There may even more optimal way, but my idea is this. But i didn't get this, what is a corner case?

If the given array has a zero then the whole product will be zero which leads all the value of output array will be zero(assuming here that all kind of exceptions are handled). But the position has zero will have some value also this is not a big deal when input array has more than one zero.

Ex. Input: {1, 2, 0, 3}. Your output: {0, 0, 0, 0} but the required output is {0, 0, 6, 0}.

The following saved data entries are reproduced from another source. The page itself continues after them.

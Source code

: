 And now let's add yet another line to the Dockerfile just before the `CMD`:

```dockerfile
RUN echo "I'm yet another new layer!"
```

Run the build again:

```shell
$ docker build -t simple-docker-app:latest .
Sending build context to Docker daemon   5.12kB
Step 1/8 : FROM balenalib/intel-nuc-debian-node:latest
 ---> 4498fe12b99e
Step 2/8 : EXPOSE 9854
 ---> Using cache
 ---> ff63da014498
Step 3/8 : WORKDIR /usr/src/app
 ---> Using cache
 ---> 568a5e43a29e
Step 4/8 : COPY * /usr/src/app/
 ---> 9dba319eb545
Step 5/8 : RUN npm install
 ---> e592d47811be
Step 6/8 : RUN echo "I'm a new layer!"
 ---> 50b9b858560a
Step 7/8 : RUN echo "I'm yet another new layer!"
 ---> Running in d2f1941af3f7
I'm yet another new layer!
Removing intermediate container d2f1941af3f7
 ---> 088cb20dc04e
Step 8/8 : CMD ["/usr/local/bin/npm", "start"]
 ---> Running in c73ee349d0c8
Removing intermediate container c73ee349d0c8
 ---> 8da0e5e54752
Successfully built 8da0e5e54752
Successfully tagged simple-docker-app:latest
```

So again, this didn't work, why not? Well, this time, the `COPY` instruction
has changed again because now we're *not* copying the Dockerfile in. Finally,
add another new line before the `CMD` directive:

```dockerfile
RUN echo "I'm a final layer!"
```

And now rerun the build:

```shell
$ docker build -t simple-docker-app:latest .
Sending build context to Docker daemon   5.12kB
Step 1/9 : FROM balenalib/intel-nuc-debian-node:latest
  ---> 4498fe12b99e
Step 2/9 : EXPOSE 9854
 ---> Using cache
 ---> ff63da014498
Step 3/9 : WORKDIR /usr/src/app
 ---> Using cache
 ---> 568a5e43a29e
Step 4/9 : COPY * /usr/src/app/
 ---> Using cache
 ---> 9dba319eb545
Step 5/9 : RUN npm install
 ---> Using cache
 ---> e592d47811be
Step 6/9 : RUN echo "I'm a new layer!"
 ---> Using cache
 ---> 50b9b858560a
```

Yeah, thats right. and is there any other cases we need to concern? what is NPE and corner cases because as scorpionking mentioned for shiva. (not checking NPE and corner cases) so what else?

One of the things you need to consider is whether the number is exceeding the MAX_INT value. Then probably you want to use Big Integer. In addition to that, if you have an array from 1 to 200, your answer will be exponential. So you need to address that. You need to ask the interviewer all these questions.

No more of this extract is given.